É possível distinguir as três categorias daquilo que o escritor chamava de arte: o artesanato, que seria a aprendizagem com o material; o virtuosismo, movimento de pesquisa da tradição em determinado fazer artístico, e a solução pessoal, que seria o diálogo entre o material, o artista e as exigências contemporâneas (SANDRINI, 2009, p. 464). Neste sentido, a postura do artista/artesão seria a de intensa pesquisa, um “engajamento constante, em todas as direções: a artista não deve alienar-se, nem de si mesmo, nem de seu artesanato, nem da história” (LAFETÀ, 1974, p. 161). Ou seja, afirmar o valor coletivo da arte. Identifica-se, deste modo, o primeiro ponto do que denomina-se, aqui, de tríade conceitual proposta por Mário de Andrade: o direito permanente à pesquisa estética.
Quanto ao direito de pesquisa estética e atualização universal da criação artística, é incontestável que todos os movimentos históricos das nossas artes... sempre se basearam no academismo. Com alguma exceção individual rara, sem a menor repercussão coletiva, os artistas brasileiros jogaram sempre colonialmente no certo. Repetindo e afeiçoando estéticas já consagradas, se eliminava assim o direito de pesquisa, e consequentemente de atualidade. [...] Ora o nosso individualismo entorpecente se esperdiçava no mais desprezível dos lemas modernistas, ‘Não há escolas!’, e isso terá por certo prejudicado muito a eficiência criadora do movimento. E si não prejudicou a sua ação espiritual sobre o país, é porque o espírito paira sempre acima dos preceitos como das próprias ideias... Já é tempo de observar, não o que um Augusto Meyer, um Tasso da Silveira e um Carlos Drummond de Andrade têm de diferente, mas o que tem de igual. (ANDRADE, 1942, p. 479)

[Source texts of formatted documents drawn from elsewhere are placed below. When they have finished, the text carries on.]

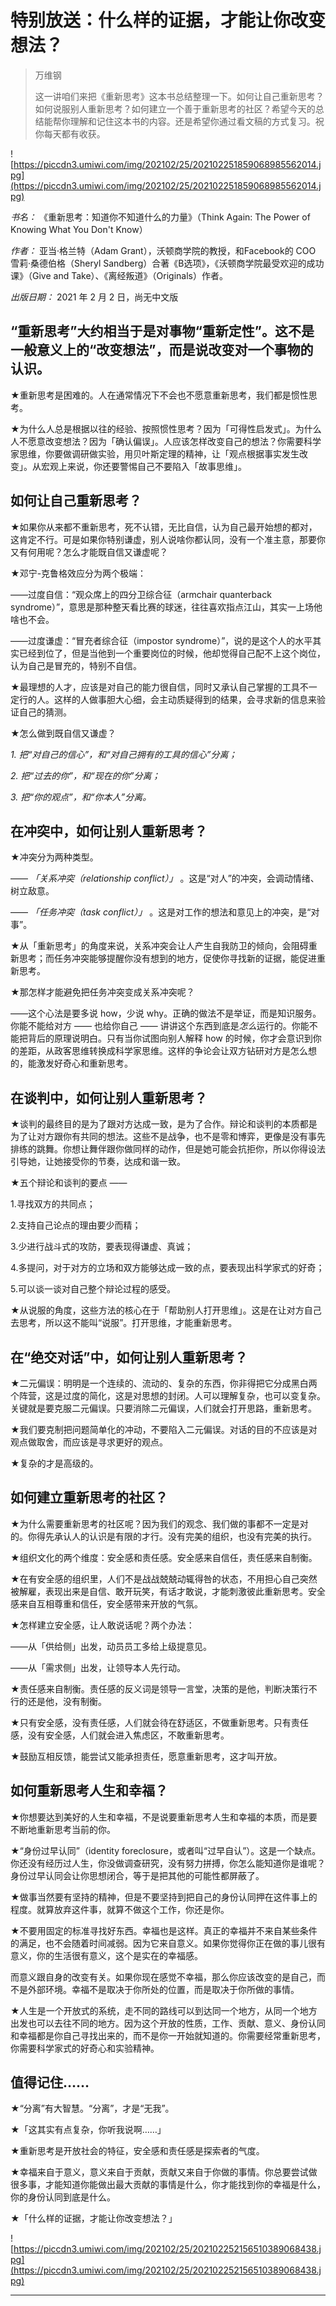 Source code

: # 特别放送：什么样的证据，才能让你改变想法？

> 万维钢
> 
> 这一讲咱们来把《重新思考》这本书总结整理一下。如何让自己重新思考？如何说服别人重新思考？如何建立一个善于重新思考的社区？希望今天的总结能帮你理解和记住这本书的内容。还是希望你通过看文稿的方式复习。祝你每天都有收获。

![https://piccdn3.umiwi.com/img/202102/25/202102251859068985562014.jpg](https://piccdn3.umiwi.com/img/202102/25/202102251859068985562014.jpg)

 *书名：* 《重新思考：知道你不知道什么的力量》（Think Again: The Power of Knowing What You Don't Know）

 *作者：* 亚当·格兰特（Adam Grant），沃顿商学院的教授，和Facebook的 COO 雪莉·桑德伯格（Sheryl Sandberg）合著《B选项》，《沃顿商学院最受欢迎的成功课》（Give and Take）、《离经叛道》（Originals）作者。

 *出版日期：* 2021 年 2 月 2 日，尚无中文版

## “重新思考”大约相当于是对事物“重新定性”。这不是一般意义上的“改变想法”，而是说改变对一个事物的认识。

★重新思考是困难的。人在通常情况下不会也不愿意重新思考，我们都是惯性思考。

★为什么人总是根据以往的经验、按照惯性思考？因为「可得性启发式」。为什么人不愿意改变想法？因为「确认偏误」。人应该怎样改变自己的想法？你需要科学家思维，你要做调研做实验，用贝叶斯定理的精神，让「观点根据事实发生改变」。从宏观上来说，你还要警惕自己不要陷入「故事思维」。

## 如何让自己重新思考？

★如果你从来都不重新思考，死不认错，无比自信，认为自己最开始想的都对，这肯定不行。可是如果你特别谦虚，别人说啥你都认同，没有一个准主意，那要你又有何用呢？怎么才能既自信又谦虚呢？

★邓宁-克鲁格效应分为两个极端：

——过度自信：“观众席上的四分卫综合征（armchair quanterback syndrome）”，意思是那种整天看比赛的球迷，往往喜欢指点江山，其实一上场他啥也不会。

——过度谦虚：“冒充者综合征（impostor syndrome）”，说的是这个人的水平其实已经到位了，但是当他到一个重要岗位的时候，他却觉得自己配不上这个岗位，认为自己是冒充的，特别不自信。

★最理想的人才，应该是对自己的能力很自信，同时又承认自己掌握的工具不一定行的人。这样的人做事胆大心细，会主动质疑得到的结果，会寻求新的信息来验证自己的猜测。

★怎么做到既自信又谦虚？

 *1. 把“对自己的信心”，和“对自己拥有的工具的信心”分离；*

 *2. 把“过去的你”，和“现在的你”分离；*

 *3. 把“你的观点”，和“你本人”分离。*

## 在冲突中，如何让别人重新思考？

★冲突分为两种类型。

—— *「关系冲突（relationship conflict）」* 。这是“对人”的冲突，会调动情绪、树立敌意。

—— *「任务冲突（task conflict）」* 。这是对工作的想法和意见上的冲突，是“对事”。

★从「重新思考」的角度来说，关系冲突会让人产生自我防卫的倾向，会阻碍重新思考；而任务冲突能够提醒你没有想到的地方，促使你寻找新的证据，能促进重新思考。

★那怎样才能避免把任务冲突变成关系冲突呢？

——这个心法是要多说 how，少说 why。正确的做法不是举证，而是知识服务。你能不能给对方 —— 也给你自己 —— 讲讲这个东西到底是*怎么*运行的。你能不能把背后的原理说明白。只有当你试图向别人解释 how 的时候，你才会意识到你的差距，从政客思维转换成科学家思维。这样的争论会让双方钻研对方是怎么想的，能激发好奇心和重新思考。

## 在谈判中，如何让别人重新思考？

★谈判的最终目的是为了跟对方达成一致，是为了合作。辩论和谈判的本质都是为了让对方跟你有共同的想法。这些不是战争，也不是零和博弈，更像是没有事先排练的跳舞。你想让舞伴跟你做同样的动作，但是她可能会抗拒你，所以你得设法引导她，让她接受你的节奏，达成和谐一致。

★五个辩论和谈判的要点 ——

1.寻找双方的共同点；

2.支持自己论点的理由要少而精；

3.少进行战斗式的攻防，要表现得谦虚、真诚；

4.多提问，对于对方的立场和双方能够达成一致的点，要表现出科学家式的好奇；

5.可以谈一谈对自己整个辩论过程的感受。

★从说服的角度，这些方法的核心在于「帮助别人打开思维」。这是在让对方自己去思考，所以这不能叫“说服”。打开思维，才能重新思考。

## 在“绝交对话”中，如何让别人重新思考？

★二元偏误：明明是一个连续的、流动的、复杂的东西，你非得把它分成黑白两个阵营，这是过度的简化，这是对思想的封闭。人可以理解复杂，也可以变复杂。关键就是要克服二元偏误。只要消除二元偏误，人们就会打开思路，重新思考。

★我们要克制把问题简单化的冲动，不要陷入二元偏误。对话的目的不应该是对观点做取舍，而应该是寻求更好的观点。

★复杂的才是高级的。

## 如何建立重新思考的社区？

★为什么需要重新思考的社区呢？因为我们的观念、我们做的事都不一定是对的。你得先承认人的认识是有限的才行。没有完美的组织，也没有完美的执行。

★组织文化的两个维度：安全感和责任感。安全感来自信任，责任感来自制衡。

★在有安全感的组织里，人们不是战战兢兢动辄得咎的状态，不用担心自己突然被解雇，表现出来是自信、敢开玩笑，有话才敢说，才能刺激彼此重新思考。安全感来自互相尊重和信任，安全感带来开放的气氛。

★怎样建立安全感，让人敢说话呢？两个办法：

——从「供给侧」出发，动员员工多给上级提意见。

——从「需求侧」出发，让领导本人先行动。

★责任感来自制衡。责任感的反义词是领导一言堂，决策的是他，判断决策行不行的还是他，没有制衡。

★只有安全感，没有责任感，人们就会待在舒适区，不做重新思考。只有责任感，没有安全感，人们就会进入焦虑区，不敢重新思考。

★鼓励互相反馈，能尝试又能承担责任，愿意重新思考，这才叫开放。

## 如何重新思考人生和幸福？

★你想要达到美好的人生和幸福，不是说要重新思考人生和幸福的本质，而是要不断地重新思考当前的你。

★“身份过早认同”（identity foreclosure，或者叫“过早自认”）。这是一个缺点。你还没有经历过人生，你没做调查研究，没有努力拼搏，你怎么能知道你是谁呢？身份过早认同会让你思想闭合，等于是把其他的可能性都屏蔽了。

★做事当然要有坚持的精神，但是不要坚持到把自己的身份认同押在这件事上的程度。就算放弃这件事，就算不做这个工作，你还是你。

★不要用固定的标准寻找好东西。幸福也是这样。真正的幸福并不来自某些条件的满足，也不会随着时间减弱。因为它来自意义。如果你觉得你正在做的事儿很有意义，你的生活很有意义，这个是实在的幸福感。

而意义跟自身的改变有关。如果你现在感觉不幸福，那么你应该改变的是自己，而不是外部环境。幸福不是取决于你所处的位置，而是取决于你所做的事情。

★人生是一个开放式的系统，走不同的路线可以到达同一个地方，从同一个地方出发也可以去往不同的地方。因为这个开放的性质，工作、贡献、意义、身份认同和幸福都是你自己寻找出来的，而不是你一开始就知道的。你需要经常重新思考，你需要科学家式的好奇心和实验精神。

## 值得记住……

★“分离”有大智慧。“分离”，才是“无我”。

★「这其实有点复杂，你听我说啊……」

★重新思考是开放社会的特征，安全感和责任感是探索者的气度。

★幸福来自于意义，意义来自于贡献，贡献又来自于你做的事情。你总要尝试做很多事，才能知道你能做出最大贡献的事情是什么，你才能找到你的幸福是什么，你的身份认同到底是什么。

★「什么样的证据，才能让你改变想法？」

![https://piccdn3.umiwi.com/img/202102/25/202102252156510389068438.jpg](https://piccdn3.umiwi.com/img/202102/25/202102252156510389068438.jpg)

---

Diante desta atitude estética e a urgência da postura de pesquisador dos intelectuais e do próprio artista, como consequência viria a atualização da inteligência artística nacional, segundo ponto da tríade conceitual marioandradiana, fruto da atitude estética que pregava a pesquisa constante, extrapolando o fator meramente estético da arte e alcançando seu significado para a coletividade. A inteligência artística nacional ainda se baseava no conceito de arte social e na conquista do direito permanente à pesquisa estética:
Quanto à conquista do direito permanente de pesquisa estética, creio não ser possível qualquer contradição: é a vitória grande do movimento no campo da arte. E o mais característico é que o antiacademismo das gerações posteriores à da Semana de Arte Moderna, se fixou exatamente naquela lei estético-técnica de ‘fazer milhor’, a que aludi, e não como um abusivo instinto de revolta, destruidor em princípio, como foi o do movimento modernista. Talvez seja o atual, realmente, o primeiro movimento de independência da Inteligência brasileira, que a gente possa ter como legítimo e indiscutível. Já agora com todas as possibilidades de permanência. (ANDRADE, 1942, p. 480 e 481)
Mário de Andrade ainda completa:
Ora, como atualização da inteligência artística é que o movimento modernista representou papel contraditório e muitas vezes gravemente precário. Atuais, atualíssimos, universais, originais mesmo por vezes em nossas pesquisas e criações, nós, os participantes do período milhormente chamado ‘modernista’ fomos, com algumas exceções nada convincentes, vítimas do nosso prazer da vida e da festança em que nos desvirilizamos. Si tudo mudávamos em nós, uma coisa esquecemos de mudar a atitude interessada diante da vida contemporânea. (ANDRADE, 1942, p. 482)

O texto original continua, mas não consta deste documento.